EU - Lohndumping per Gesetz

Sabine Wils

Liberalisierung der Bodendienste - ein Beispiel für die generelle Strategie der EU im Umgang mit den Rechten von Beschäftigten

Am 5. Juli 2012 demonstrierten in Straßburg mehr als 500 Beschäftigte gegen eine weitere Liberalisierung im Bodenabfertigungsbereich der Flughäfen. Während der von der Gewerkschaft ver.di sowie der Europäischen Transportarbeiter Föderation organisierten Aktion vor dem Europaparlament protestierten die Beschäftigten gegen die Pläne der EU-Kommission, den europäischen Markt für Flughafen-Bodendienste weiter zu liberalisieren.

Die EU-Kommission hatte im Dezember 2011 ein "Flughafenpaket" vorgelegt, welches unter anderem eine weitere Öffnung des Marktes für Bodenabfertigungsdienste vorsieht. Nach dem ersten Liberalisierungsschritt im Jahr 1996 wurden bereits weitere Bodendienstabfertigungsunternehmen auf den Flughäfen zugelassen. Das hat zu erheblichen Verschlechterungen für die Bodendienstbeschäftigten bei den Löhnen und Arbeitsbedingungen geführt. Jetzt hat die EU-Kommission festgestellt, dass sich die Qualität der Abfertigung angeblich verschlechtert haben soll und will deshalb noch mehr Unternehmen zulassen. Der Vorschlag der Kommission (KOM (2011) 824 endgültig) sieht zwar eine Reihe von Vergabevorschriften vor, enthält jedoch keinerlei Vorschriften zu sozialen Standards und keine konkreten Vorgaben zur Qualität der Ausbildung der Beschäftigten.

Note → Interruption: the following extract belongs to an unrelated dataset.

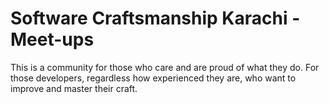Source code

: # Software Craftsmanship Karachi - Meet-ups

This is a community for those who care and are proud of what they do. For those developers, regardless how experienced they are, who want to improve and master their craft.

Dieser Verordnungsentwurf der Kommission ist ein weiterer Angriff auf die Rechte der Beschäftigten und verschärft den Preis-Unterbietungs-Wettbewerb im Bodendienstsektor weiter. Schon die erste Liberalisierung führte an deutschen Flughäfen zu Lohnsenkungen von bis zu 20 %. Eine weitere Liberalisierung würde zum weiteren Lohndumping und zu einer noch höheren Unsicherheit bei den Beschäftigten führen. Die Liberalisierung der Bodendienste ist jedoch nur ein Beispiel für die generelle Strategie der Europäischen Union im Umgang mit den Rechten von Beschäftigten. Schon bei der Liberalisierung der Telekommunikationsmärkte sowie im Postsektor betätigte sich die EU als Lohndrücker. So führte die Liberalisierung und Privatisierung des Postmarktes in Deutschland zu Lohnrückgängen von bis zu 30 % und eine Reduzierung von Post-Filialen um fast 50 % bei der Deutschen Post AG. Deren neuentstandenen Wettbewerber machten mit Dumpinglöhnen sowie mit der Unterdrückung von Betriebsräten auf sich aufmerksam. Der Wettbewerb in der Marktwirtschaft reduziert sich auf die Suche nach den niedrigsten Löhnen der Beschäftigten.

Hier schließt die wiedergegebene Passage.